There are 3 robertson screws holding the blinds in place. Look up to under valance and you will see. Undo them and it will come down. The restringing is actually quite simple to do but make sure you have the right size cord for it.
We have had to restring many of our shades.
Did them all ourselves on our bed.
We remove valance screws, then shade mounting screws.
Use long needle to string down right side from top to middle rail.
Color = Off white (also comes in beige, which we do not use)
$0.15 / yard ($0.05 / foot)
$.25 each plastic end cap
150' cost $7.50 + 5% tax + UPS charges
300' cost $15.00 + 5% tax + UPS charges Spools
(Foretravel $0.21 each)
2 types of rails: "C" rails like most of ours
and "square rail like our driver's shade.

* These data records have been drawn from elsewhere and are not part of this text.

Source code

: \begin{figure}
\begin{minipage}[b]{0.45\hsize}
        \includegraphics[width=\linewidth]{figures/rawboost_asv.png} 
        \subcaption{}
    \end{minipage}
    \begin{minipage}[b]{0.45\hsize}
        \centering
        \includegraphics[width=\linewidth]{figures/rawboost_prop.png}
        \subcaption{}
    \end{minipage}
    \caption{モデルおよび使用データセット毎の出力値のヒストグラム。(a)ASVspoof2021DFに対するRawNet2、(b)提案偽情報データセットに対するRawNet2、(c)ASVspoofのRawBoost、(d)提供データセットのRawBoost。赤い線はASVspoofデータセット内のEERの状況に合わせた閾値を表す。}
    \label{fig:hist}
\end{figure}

End caps are either C or square and come in alibaster (ours) or taupe, no clear.
All end caps have a string hole, none with metal edge on hole.
Maximum practical length to purchase from 1,000 foot roll is 300'
Bring two strings into bobbin holes from wall side in, with strings straddling screw. String holes down.

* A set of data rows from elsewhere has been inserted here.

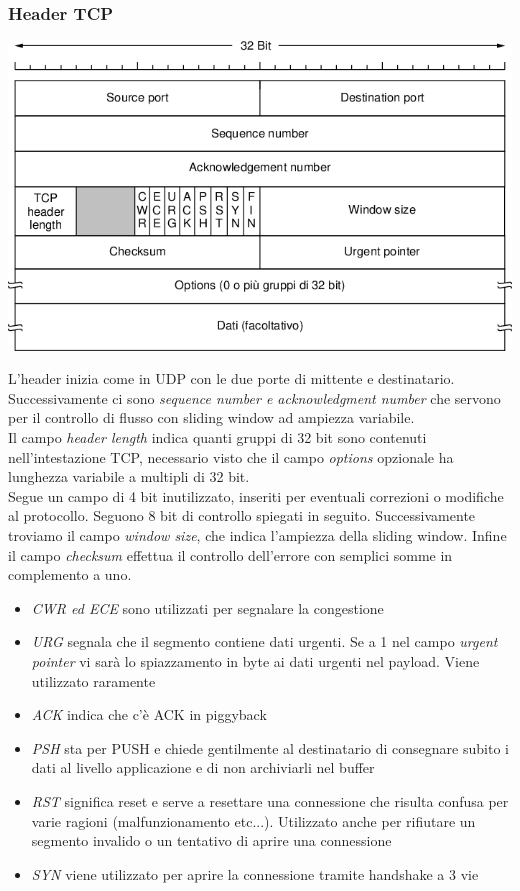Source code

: \documentclass[10pt,a4paper,twoside]{article}
\begin{document}
\subsubsection{Header TCP}
\begin{minipage}{0.4\textwidth}
\includegraphics[width=\textwidth]{images/header_tcp.png}
\end{minipage}
\begin{minipage}{0.6\textwidth}
L'header inizia come in UDP con le due porte di mittente e destinatario. Successivamente ci sono \textit{sequence number e acknowledgment number} che servono per il controllo di flusso con sliding window ad ampiezza variabile.\\
Il campo \textit{header length} indica quanti gruppi di 32 bit sono contenuti nell'intestazione TCP, necessario visto che il campo \textit{options} opzionale ha lunghezza variabile a multipli di 32 bit.\\
Segue un campo di 4 bit inutilizzato, inseriti per eventuali correzioni o modifiche al protocollo. Seguono 8 bit di controllo spiegati in seguito. Successivamente troviamo il campo \textit{window size}, che indica l'ampiezza della sliding window. Infine il campo \textit{checksum} effettua il controllo dell'errore con semplici somme in complemento a uno.
\end{minipage}

\begin{itemize}
\item \textit{CWR ed ECE} sono utilizzati per segnalare la congestione
\item \textit{URG} segnala che il segmento contiene dati urgenti. Se a 1 nel campo \textit{urgent pointer} vi sarà lo spiazzamento in byte ai dati urgenti nel payload. Viene utilizzato raramente
\item \textit{ACK} indica che c'è ACK in piggyback
\item \textit{PSH} sta per PUSH e chiede gentilmente al destinatario di consegnare subito i dati al livello applicazione e di non archiviarli nel buffer
\item \textit{RST} significa reset e serve a resettare una connessione che risulta confusa per varie ragioni (malfunzionamento etc...). Utilizzato anche per rifiutare un segmento invalido o un tentativo di aprire una connessione
\item \textit{SYN} viene utilizzato per aprire la connessione tramite handshake a 3 vie
\end{itemize}
\end{document}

Position bobbin so string holes are down and strings straddle screw
Start screw into wall with bobbin loose. Do not snug bobbin against wall.

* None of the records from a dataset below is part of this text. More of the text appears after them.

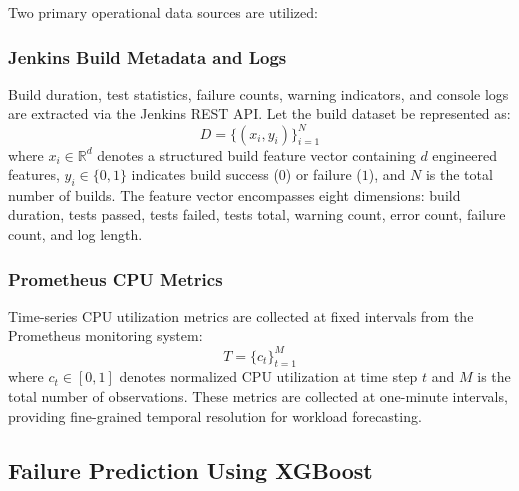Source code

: \documentclass[a4paper,fleqn]{cas-dc}
\begin{document}
Two primary operational data sources are utilized:

\subsubsection{Jenkins Build Metadata and Logs}
Build duration, test statistics, failure counts, warning indicators, and console logs are extracted via the Jenkins REST API.
Let the build dataset be represented as:
\begin{equation}
D = \{(x_i, y_i)\}_{i=1}^{N}
\end{equation}
where $x_i \in \mathbb{R}^d$ denotes a structured build feature vector containing $d$ engineered features, $y_i \in \{0,1\}$ indicates build success ($0$) or failure ($1$), and $N$ is the total number of builds.
The feature vector encompasses eight dimensions: build duration, tests passed, tests failed, tests total, warning count, error count, failure count, and log length.

\subsubsection{Prometheus CPU Metrics}
Time-series CPU utilization metrics are collected at fixed intervals from the Prometheus monitoring system:
\begin{equation}
T = \{c_t\}_{t=1}^{M}
\end{equation}
where $c_t \in [0, 1]$ denotes normalized CPU utilization at time step $t$ and $M$ is the total number of observations.
These metrics are collected at one-minute intervals, providing fine-grained temporal resolution for workload forecasting.

\subsection{Failure Prediction Using XGBoost}\label{subsec:failurepred}
\end{document}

Pull strings tight through bobbin by pulling down on vertical strings above.
Pulling strings through bobbin without ALSO pulling down on vertical strings will stress holes on bobbin
Pull strings down with fingers way above bobbin to tighten tension.
Check tension adjustment by strumming of strings.
Tighten bobbin screw and wind excess string around bobbin, then knot
Barry Levitt 1997 U270
My experience was similar for a one blind that had only two strings. The original appeared to have 1.2 mm cord. I replaced with 1.4 mm cord. A trick that I used successfully was to weld the new string to the old string by burning one string, blowing out the flame, and quickly fusing the new string to the old, end-to-end. It took a few tries to get a good weld, but worked very well for pulling the new string through the same route as the old string.